O argumento do militar é menos defensável quando se lembra que o governo federal quer começar a vacinar pessoas pelo Brasil a partir do dia 20, caso a Anvisa (Agência Nacional de Vigilância Sanitária) aprove os dois imunizantes que analisa no domingo, 17. Para isso, lembra o mesmo coronel, seria ideal ter toda a frota com o melhor equipamento disponível. Cada avião pode contar, isso sem mencionar a questão simbólica das prioridades.

A FAB descreveu cada passo da ida do avião aos EUA em seu canal no YouTube.


A decisão também ocorreu num momento em que já há questionamentos nas Forças Armadas acerca da presença do general da ativa Eduardo Pazuello à frente do Ministério da Saúde. Em dezembro, o comandante do Exército, Edson Leal Pujol, afirmou que não deveria haver militares na política.

O exercício militar em si é de enorme valor operacional para a FAB, e faz parte de uma aproximação entre Brasil e Estados Unidos iniciada em 2017, no governo de Michel Temer (MDB). A presença brasileira estava programada desde o ano passado. Diversas coisas saíram desse movimento, como a polêmica presença de oficiais brasileiros no Comando Sul dos EUA.

O Culminating é, como o nome diz, um dos pontos culminantes da associação. O exercício de ataque aerotransportado começou em janeiro, com a presença de 203 homens da Brigada de Infantaria Paraquedista do Exército.

Eles estão treinando com alguns dos melhores especialistas na área do mundo. O KC-390 se integrou ao grupo agora para seu primeiro exercício militar conjunto no exterior, não só com a Força Aérea americana, mas também com canadenses e italianos.
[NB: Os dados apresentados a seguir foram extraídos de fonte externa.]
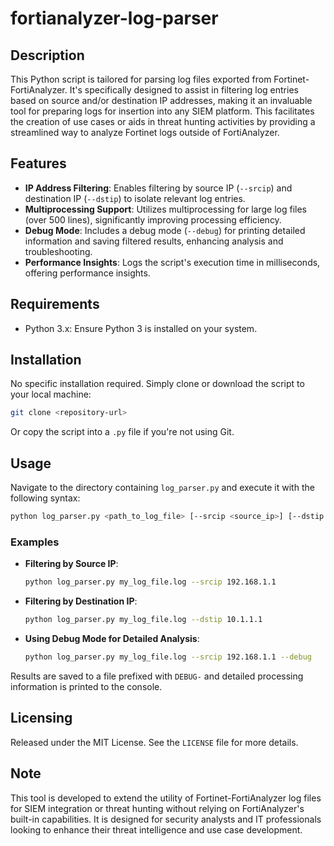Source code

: # fortianalyzer-log-parser
## Description

This Python script is tailored for parsing log files exported from Fortinet-FortiAnalyzer. It's specifically designed to assist in filtering log entries based on source and/or destination IP addresses, making it an invaluable tool for preparing logs for insertion into any SIEM platform. This facilitates the creation of use cases or aids in threat hunting activities by providing a streamlined way to analyze Fortinet logs outside of FortiAnalyzer.

## Features

- **IP Address Filtering**: Enables filtering by source IP (`--srcip`) and destination IP (`--dstip`) to isolate relevant log entries.
- **Multiprocessing Support**: Utilizes multiprocessing for large log files (over 500 lines), significantly improving processing efficiency.
- **Debug Mode**: Includes a debug mode (`--debug`) for printing detailed information and saving filtered results, enhancing analysis and troubleshooting.
- **Performance Insights**: Logs the script's execution time in milliseconds, offering performance insights.

## Requirements

- Python 3.x: Ensure Python 3 is installed on your system.

## Installation

No specific installation required. Simply clone or download the script to your local machine:

```bash
git clone <repository-url>
```

Or copy the script into a `.py` file if you're not using Git.

## Usage

Navigate to the directory containing `log_parser.py` and execute it with the following syntax:

```bash
python log_parser.py <path_to_log_file> [--srcip <source_ip>] [--dstip <destination_ip>] [--debug]
```

### Examples

- **Filtering by Source IP**:
  ```bash
  python log_parser.py my_log_file.log --srcip 192.168.1.1
  ```

- **Filtering by Destination IP**:
  ```bash
  python log_parser.py my_log_file.log --dstip 10.1.1.1
  ```

- **Using Debug Mode for Detailed Analysis**:
  ```bash
  python log_parser.py my_log_file.log --srcip 192.168.1.1 --debug
  ```

Results are saved to a file prefixed with `DEBUG-` and detailed processing information is printed to the console.

## Licensing

Released under the MIT License. See the `LICENSE` file for more details.

## Note

This tool is developed to extend the utility of Fortinet-FortiAnalyzer log files for SIEM integration or threat hunting without relying on FortiAnalyzer's built-in capabilities. It is designed for security analysts and IT professionals looking to enhance their threat intelligence and use case development.
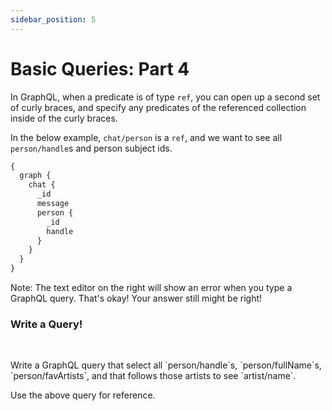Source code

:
```yaml
---
sidebar_position: 5
---
```


# Basic Queries: Part 4

In GraphQL, when a predicate is of type `ref`, you can open up a second set of curly braces, and specify any predicates of the referenced collection inside of the curly braces.

In the below example, `chat/person` is a `ref`, and we want to see all `person/handle`s and person subject ids.

```graphql
{
  graph {
    chat {
      _id
      message
      person {
        _id
        handle
      }
    }
  }
}
```

Note: The text editor on the right will show an error when you type a GraphQL query. That's okay! Your answer still might be right!

<div class="challenge">
<h3>Write a Query!</h3>
<br/>
<p>Write a GraphQL query that select all `person/handle`s, `person/fullName`s, `person/favArtists`, and that follows those artists to see `artist/name`.</p>

<p>Use the above query for reference.</p>

</div>
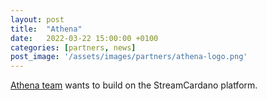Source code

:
 ```yaml
---
layout: post
title:  "Athena"
date:   2022-03-22 15:00:00 +0100
categories: [partners, news]
post_image: '/assets/images/partners/athena-logo.png'
---
```


[Athena team](https://youtu.be/DXuGpw6KyKI) wants to build on the StreamCardano platform.
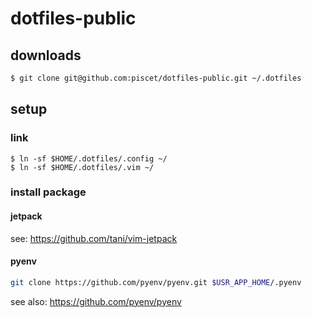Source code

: # dotfiles-public

## downloads

```bash
$ git clone git@github.com:piscet/dotfiles-public.git ~/.dotfiles
```

## setup

### link

```
$ ln -sf $HOME/.dotfiles/.config ~/
$ ln -sf $HOME/.dotfiles/.vim ~/
```

### install package

#### jetpack

see:
https://github.com/tani/vim-jetpack

#### pyenv

```bash
git clone https://github.com/pyenv/pyenv.git $USR_APP_HOME/.pyenv
```

see also:
https://github.com/pyenv/pyenv

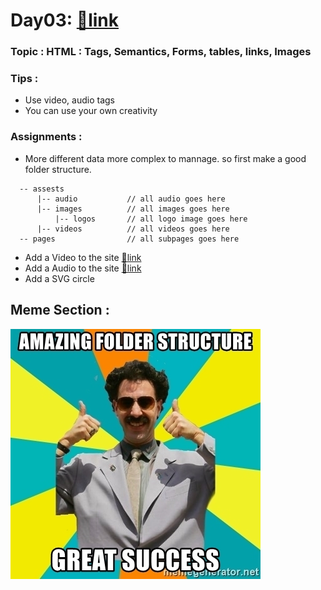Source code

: # Day03: [🔗link](https://devs-nest.github.io/frontend-assignments/Day03/)

### Topic : HTML : Tags, Semantics, Forms, tables, links, Images

### Tips :

- Use video, audio tags
- You can use your own creativity

### Assignments :

- More different data more complex to mannage. so first make a good folder structure.

```
  -- assests
      |-- audio           // all audio goes here
      |-- images          // all images goes here
          |-- logos       // all logo image goes here
      |-- videos          // all videos goes here
  -- pages                // all subpages goes here
```

- Add a Video to the site [🔗link](https://www.youtube.com/watch?v=hN6hyvtL-Wc)
- Add a Audio to the site [🔗link](https://www.youtube.com/watch?v=XvhDw5bQbd8)
- Add a SVG circle

## Meme Section :

<img src='../assets/meme/amazing-folder-structure-great-success.jpg' width="400"/>
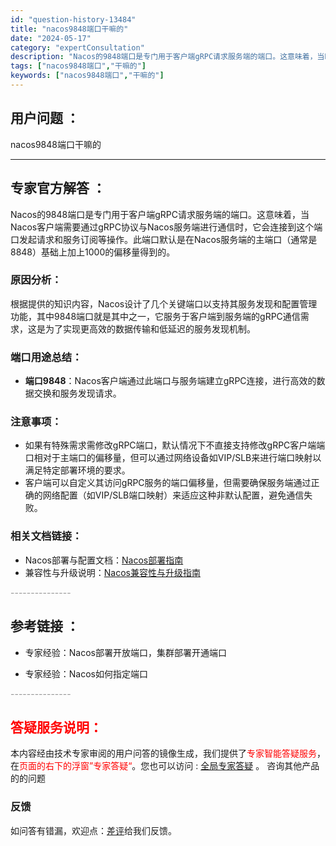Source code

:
 ```yaml
---
id: "question-history-13484"
title: "nacos9848端口干嘛的"
date: "2024-05-17"
category: "expertConsultation"
description: "Nacos的9848端口是专门用于客户端gRPC请求服务端的端口。这意味着，当Nacos客户端需要通过gRPC协议与Nacos服务端进行通信时，它会连接到这个端口发起请求和服务订阅等操作。此端口默认是在Nacos服务端的主端口（通常是8848）基础上加上1000的偏移量得到的。### 原因分析：根据"
tags: ["nacos9848端口","干嘛的"]
keywords: ["nacos9848端口","干嘛的"]
---
```


## 用户问题 ： 
 nacos9848端口干嘛的  

---------------
## 专家官方解答 ：

Nacos的9848端口是专门用于客户端gRPC请求服务端的端口。这意味着，当Nacos客户端需要通过gRPC协议与Nacos服务端进行通信时，它会连接到这个端口发起请求和服务订阅等操作。此端口默认是在Nacos服务端的主端口（通常是8848）基础上加上1000的偏移量得到的。

### 原因分析：
根据提供的知识内容，Nacos设计了几个关键端口以支持其服务发现和配置管理功能，其中9848端口就是其中之一，它服务于客户端到服务端的gRPC通信需求，这是为了实现更高效的数据传输和低延迟的服务发现机制。

### 端口用途总结：
- **端口9848**：Nacos客户端通过此端口与服务端建立gRPC连接，进行高效的数据交换和服务发现请求。

### 注意事项：
- 如果有特殊需求需修改gRPC端口，默认情况下不直接支持修改gRPC客户端端口相对于主端口的偏移量，但可以通过网络设备如VIP/SLB来进行端口映射以满足特定部署环境的要求。
- 客户端可以自定义其访问gRPC服务的端口偏移量，但需要确保服务端通过正确的网络配置（如VIP/SLB端口映射）来适应这种非默认配置，避免通信失败。

### 相关文档链接：
- Nacos部署与配置文档：[Nacos部署指南](https://nacos.io/docs/latest/guide/admin/cluster-mode-quick-start/)
- 兼容性与升级说明：[Nacos兼容性与升级指南](https://nacos.io/docs/latest/upgrading/200-compatibility/)


<font color="#949494">---------------</font> 


## 参考链接 ：

* 专家经验：Nacos部署开放端口，集群部署开通端口 
 
 * 专家经验：Nacos如何指定端口 


 <font color="#949494">---------------</font> 
 


## <font color="#FF0000">答疑服务说明：</font> 

本内容经由技术专家审阅的用户问答的镜像生成，我们提供了<font color="#FF0000">专家智能答疑服务</font>，在<font color="#FF0000">页面的右下的浮窗”专家答疑“</font>。您也可以访问 : [全局专家答疑](https://answer.opensource.alibaba.com/docs/intro) 。 咨询其他产品的的问题

### 反馈
如问答有错漏，欢迎点：[差评](https://ai.nacos.io/user/feedbackByEnhancerGradePOJOID?enhancerGradePOJOId=13909)给我们反馈。
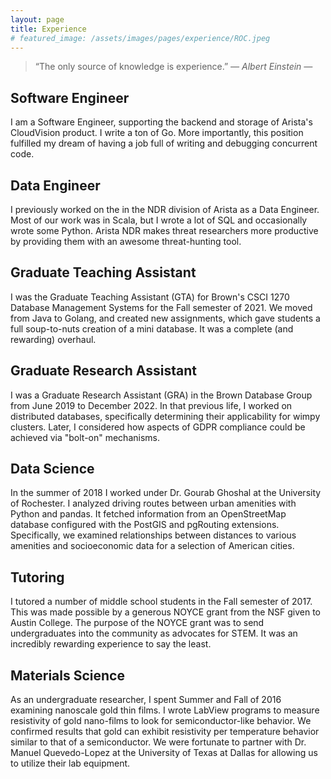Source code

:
 ```yaml
---
layout: page
title: Experience
# featured_image: /assets/images/pages/experience/ROC.jpeg
---
```


>“The only source of knowledge is experience.” <cite>― Albert Einstein ―</cite>

## Software Engineer

I am a Software Engineer, supporting the backend and storage of Arista's CloudVision product.
I write a ton of Go.
More importantly, this position fulfilled my dream of having a job full of writing and debugging concurrent code.

## Data Engineer

I previously worked on the in the NDR division of Arista as a Data Engineer.
Most of our work was in Scala, but I wrote a lot of SQL and occasionally wrote some Python.
Arista NDR makes threat researchers more productive by providing them with an awesome threat-hunting tool.

## Graduate Teaching Assistant

I was the Graduate Teaching Assistant (GTA) for Brown's CSCI 1270 Database Management Systems for the Fall semester of 2021.
We moved from Java to Golang, and created new assignments, which gave students a full soup-to-nuts creation of a mini database.
It was a complete (and rewarding) overhaul.

## Graduate Research Assistant

I was a Graduate Research Assistant (GRA) in the Brown Database Group from June 2019 to December 2022.
In that previous life, I worked on distributed databases, specifically determining their applicability for wimpy clusters.
Later, I considered how aspects of GDPR compliance could be achieved via "bolt-on" mechanisms.

## Data Science

In the summer of 2018 I worked under Dr. Gourab Ghoshal at the University of Rochester.
I analyzed driving routes between urban amenities with Python and pandas.
It fetched information from an OpenStreetMap database configured with the PostGIS and pgRouting extensions.
Specifically, we examined relationships between distances to various amenities and socioeconomic data for a selection of American cities.

## Tutoring

I tutored a number of middle school students in the Fall semester of 2017.
This was made possible by a generous NOYCE grant from the NSF given to Austin College.
The purpose of the NOYCE grant was to send undergraduates into the community as advocates for STEM.
It was an incredibly rewarding experience to say the least.

## Materials Science

As an undergraduate researcher, I spent Summer and Fall of 2016 examining nanoscale gold thin films.
I wrote LabView programs to measure resistivity of gold nano-films to look for semiconductor-like behavior.
We confirmed results that gold can exhibit resistivity per temperature behavior similar to that of a semiconductor.
We were fortunate to partner with Dr. Manuel Quevedo-Lopez at the University of Texas at Dallas for allowing us to utilize their lab equipment.
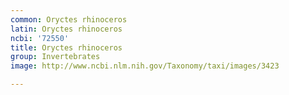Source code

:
 ```yaml
---
common: Oryctes rhinoceros
latin: Oryctes rhinoceros
ncbi: '72550'
title: Oryctes rhinoceros
group: Invertebrates
image: http://www.ncbi.nlm.nih.gov/Taxonomy/taxi/images/3423

---
```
O ponto alto será um treinamento em que o KC-390 voará com 9 gigantes Boeing C-17 Globemaster e 6 C-130J, a versão mais moderna do Hércules. Numa noite, o grupo terá de lançar 4.000 paraquedistas em pontos do “território inimigo” simulado em Louisiana.

Do ponto de vista de emprego, será um marco para o avião, que entrou em operação pouco antes da pandemia e, nas palavras de um brigadeiro, não parou de cruzar os céus nem um minuto. Até aqui, ao menos.

Isso não significa uso exclusivo. O KC-390 seguiu com sua campanha de testes de certificação final, lançando seus primeiros paraquedistas após ser incorporado à FAB em 9 de dezembro passado. Mas isso em território brasileiro.

A Embraer começou a desenvolver o cargueiro multimissão a pedido da FAB em 2008, com investimento de R$ 5 bilhões retornáveis em forma de royalties de exportação ao longo dos anos.

O Brasil encomendou 28 unidades por R$ 7,2 bilhões, em 2009. Dois outros países já fizeram pedidos, ambos da Otan (aliança militar ocidental): Portugal (5) e Hungria (2).

Se a visita aos EUA visa capacitar os operadores e testar o avião em simulações de combate real, há um componente comercial: ele poderá chamar a atenção dos americanos, donos do maior mercado aeronáutico militar do mundo e que têm no horizonte a substituição de seus Hércules.

No mercado internacional, o avião é vendido como C-390, e a versão KC indica que ele tem capacidade de reabastecimento aéreo (C é o código militar para transporte e K, de avião-tanque).